YOUR ASSIGNMENT >> Apart from the pictures, every line below is to be set down exactly.

DATA RECORDS >>
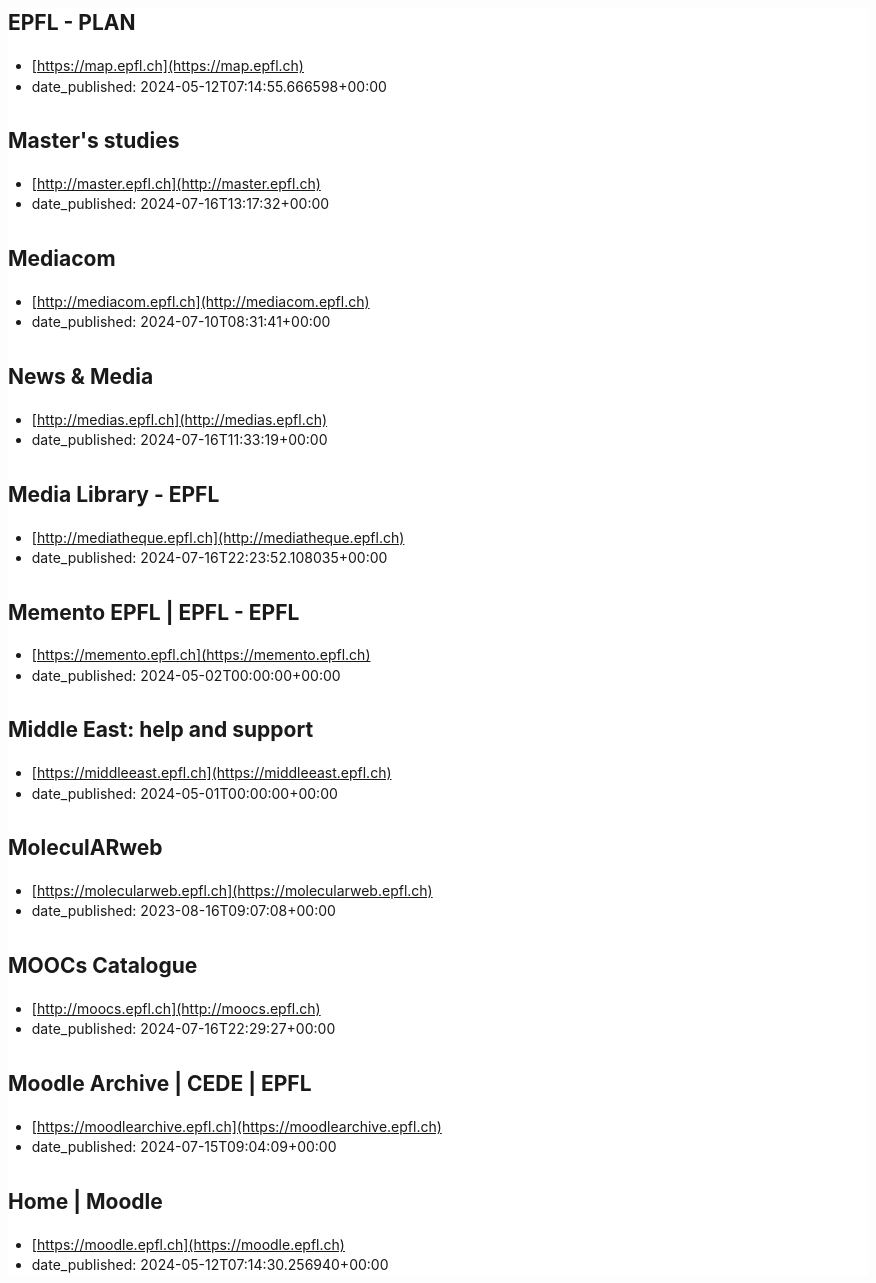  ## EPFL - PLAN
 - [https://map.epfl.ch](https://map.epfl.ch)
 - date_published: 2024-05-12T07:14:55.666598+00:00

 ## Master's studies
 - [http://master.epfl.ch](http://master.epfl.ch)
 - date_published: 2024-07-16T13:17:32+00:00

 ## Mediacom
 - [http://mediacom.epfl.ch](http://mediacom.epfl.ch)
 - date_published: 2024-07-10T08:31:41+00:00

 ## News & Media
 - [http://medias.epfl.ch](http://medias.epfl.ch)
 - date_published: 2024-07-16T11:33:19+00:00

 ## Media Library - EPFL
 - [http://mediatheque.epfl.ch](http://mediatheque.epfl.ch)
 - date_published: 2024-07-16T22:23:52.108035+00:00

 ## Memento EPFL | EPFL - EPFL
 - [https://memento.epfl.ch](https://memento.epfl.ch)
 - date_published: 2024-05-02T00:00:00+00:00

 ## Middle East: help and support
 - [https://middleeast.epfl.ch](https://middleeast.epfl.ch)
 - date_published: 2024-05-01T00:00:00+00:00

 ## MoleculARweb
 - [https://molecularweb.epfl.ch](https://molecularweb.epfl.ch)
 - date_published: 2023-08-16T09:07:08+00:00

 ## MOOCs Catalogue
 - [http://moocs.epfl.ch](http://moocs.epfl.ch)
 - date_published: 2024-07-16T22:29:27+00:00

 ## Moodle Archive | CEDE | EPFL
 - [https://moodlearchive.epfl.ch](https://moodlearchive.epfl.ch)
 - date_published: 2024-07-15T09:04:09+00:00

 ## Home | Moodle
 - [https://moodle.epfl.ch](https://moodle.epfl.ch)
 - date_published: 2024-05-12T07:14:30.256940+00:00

RESULT FOR THIS EXERCISE >>
  ## EPFL - PLAN
 - [https://map.epfl.ch](https://map.epfl.ch)
 - date_published: 2024-05-12T07:14:55.666598+00:00

 ## Master's studies
 - [http://master.epfl.ch](http://master.epfl.ch)
 - date_published: 2024-07-16T13:17:32+00:00

 ## Mediacom
 - [http://mediacom.epfl.ch](http://mediacom.epfl.ch)
 - date_published: 2024-07-10T08:31:41+00:00

 ## News & Media
 - [http://medias.epfl.ch](http://medias.epfl.ch)
 - date_published: 2024-07-16T11:33:19+00:00

 ## Media Library - EPFL
 - [http://mediatheque.epfl.ch](http://mediatheque.epfl.ch)
 - date_published: 2024-07-16T22:23:52.108035+00:00

 ## Memento EPFL | EPFL - EPFL
 - [https://memento.epfl.ch](https://memento.epfl.ch)
 - date_published: 2024-05-02T00:00:00+00:00

 ## Middle East: help and support
 - [https://middleeast.epfl.ch](https://middleeast.epfl.ch)
 - date_published: 2024-05-01T00:00:00+00:00

 ## MoleculARweb
 - [https://molecularweb.epfl.ch](https://molecularweb.epfl.ch)
 - date_published: 2023-08-16T09:07:08+00:00

 ## MOOCs Catalogue
 - [http://moocs.epfl.ch](http://moocs.epfl.ch)
 - date_published: 2024-07-16T22:29:27+00:00

 ## Moodle Archive | CEDE | EPFL
 - [https://moodlearchive.epfl.ch](https://moodlearchive.epfl.ch)
 - date_published: 2024-07-15T09:04:09+00:00

 ## Home | Moodle
 - [https://moodle.epfl.ch](https://moodle.epfl.ch)
 - date_published: 2024-05-12T07:14:30.256940+00:00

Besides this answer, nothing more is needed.